RF coils are often desired to have a high Q-factor due to the related increase in SNR. However, at low frequencies there are two factors which limit the usefulness of an ever higher Q-factor; the bandwidth of the coil and the dead-time after an RF pulse. Residual energy stored in the coil circuitry following an RF pulse dissipates with a time constant $$\tau=\frac{2Q}{\omega_{0}}\ln\frac{V_{p}}{V_{n}}$$ giving a dead-time that lasts on the order of twenty time constants to get from a peak voltage, $$$V_{p}$$$, to the noise floor, $$$V_{n}$$$ [1] (where $$$\omega_{0}$$$ is the resonant angular frequency). If it is necessary to be able to acquire signal or apply additional pulses soon after an RF pulse then techniques must be found to reduce the dead-time.

Several methods, covering a range of complexity and efficacy, have been developed to reduce ringing including over-coupling the coil to the preamplifier [2], application of a second, short RF pulse with the opposite phase [3], and using additional circuitry to vary the Q-factor of the RF coil [1, 2, 4-7]. The work presented here belongs to the last category; an active circuit, known as a Q-switch, which acts to greatly reduce the Q-factor of the RF coil for a short period following an RF pulse. This permits the RF coil to have a high Q-factor for both transmit and receive but reduces the ring-down time with a low Q-factor while the coil recovers from a pulse. Q-switching is a well-used technique in low-frequency RF coils and the circuit described here represents a very simple design which can be implemented on all forms of RF coil.

In order to ensure that the RF coil maintained a high Q-factor when the Q-switch was inactive the additional circuitry was inductively coupled to the main RF coil. This was achieved by co-winding the main coil with a secondary coil forming an air-core transformer with a 1:1 turns ratio, each winding comprising a 10-turn solenoid with a 11 mm radius and a 70 mm length. The main RF coil was tuned to 2.5 MHz and capacitance matched to 50 Ω.

The designed system (Fig. 1) is able to greatly reduce the Q-factor of the RF coil by selectively grounding the secondary windings of the transformer through two MOSFETs. By rectifying the induced RF voltage, using four BYT52M small-signal diodes in a diode-bridge configuration, the positive and negative sides of the cycle could be controlled by an N-channel MOSFET (STP15N95K5) and a P-channel MOSFET (IXTX32P60P) respectively.

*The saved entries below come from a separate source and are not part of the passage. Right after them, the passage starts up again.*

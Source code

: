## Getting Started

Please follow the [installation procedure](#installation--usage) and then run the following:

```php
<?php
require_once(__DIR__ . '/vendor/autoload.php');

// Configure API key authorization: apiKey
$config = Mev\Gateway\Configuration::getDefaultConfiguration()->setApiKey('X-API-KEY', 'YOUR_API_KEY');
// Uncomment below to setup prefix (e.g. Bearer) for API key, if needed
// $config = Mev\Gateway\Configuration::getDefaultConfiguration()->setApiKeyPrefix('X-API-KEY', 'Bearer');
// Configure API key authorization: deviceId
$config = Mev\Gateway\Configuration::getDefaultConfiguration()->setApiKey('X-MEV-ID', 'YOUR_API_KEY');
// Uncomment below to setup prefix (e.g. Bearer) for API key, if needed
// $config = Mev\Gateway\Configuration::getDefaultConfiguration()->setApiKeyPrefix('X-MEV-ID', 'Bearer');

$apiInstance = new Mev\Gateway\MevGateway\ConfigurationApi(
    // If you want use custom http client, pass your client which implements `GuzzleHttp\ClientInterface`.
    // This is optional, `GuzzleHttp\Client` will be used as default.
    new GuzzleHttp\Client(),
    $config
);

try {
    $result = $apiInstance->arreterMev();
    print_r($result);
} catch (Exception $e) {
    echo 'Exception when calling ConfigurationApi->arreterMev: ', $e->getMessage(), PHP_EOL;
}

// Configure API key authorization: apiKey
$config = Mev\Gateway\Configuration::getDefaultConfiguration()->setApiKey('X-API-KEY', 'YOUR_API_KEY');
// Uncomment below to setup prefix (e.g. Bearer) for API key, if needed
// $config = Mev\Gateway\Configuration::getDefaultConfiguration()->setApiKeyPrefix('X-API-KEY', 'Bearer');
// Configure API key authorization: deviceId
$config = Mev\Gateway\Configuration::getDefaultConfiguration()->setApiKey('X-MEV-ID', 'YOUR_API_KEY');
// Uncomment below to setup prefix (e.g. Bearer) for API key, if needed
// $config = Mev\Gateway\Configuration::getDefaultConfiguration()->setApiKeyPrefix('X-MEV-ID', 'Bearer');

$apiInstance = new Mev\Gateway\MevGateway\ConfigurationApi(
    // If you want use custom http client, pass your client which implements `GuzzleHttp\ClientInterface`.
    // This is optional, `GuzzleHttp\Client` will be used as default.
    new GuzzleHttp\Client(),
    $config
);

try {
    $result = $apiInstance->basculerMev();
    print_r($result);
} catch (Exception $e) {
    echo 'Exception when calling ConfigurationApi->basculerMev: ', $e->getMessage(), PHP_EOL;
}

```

When both MOSFETs are “closed” the Q-switch side of the circuit shunts the oscillatory circuit, efficiently removing the stored energy responsible for the coil ringing. However, when the MOSFETs are “open”, no current flows through the Q-switch circuit and the Q-factor of the RF coil remains high. The Q-switch is triggered by a TTL input to a MOSFET driver (LTC1693-1IS8) which provides the gating voltages for both MOSFETs. The gating voltage seen by each MOSFET is shaped by the resistance through which its internal capacitance is charged and discharged. A diode is used to allow the MOSFET to be quickly charged through a small resistance but discharged more slowly due to the larger resistance presented. This causes the MOSFETs to “open” more slowly, reducing the secondary-ringing which can otherwise occur.

The unloaded Q-factor of the 2.5 MHz RF coil was found to have a value of 110 with the Q-switch off, which was reduced to a value of 3 when the Q-switch was activated. Figure 2 shows the impact of the Q-switch on reducing the duration of ringing. With the Q-switch in operation, the ring-down time was reduced from ~160 μs to ~30 μs. The Q-switch presented in this paper has been seen to function well at 2.5 MHz. It is hoped that this device will enable detection of samples with short $$$T_2^*$$$ values which would have otherwise not have been possible. The Q-switch’s simple design and implementation means that pre-existing RF coils will also be able to be easily converted into fast-recovery systems.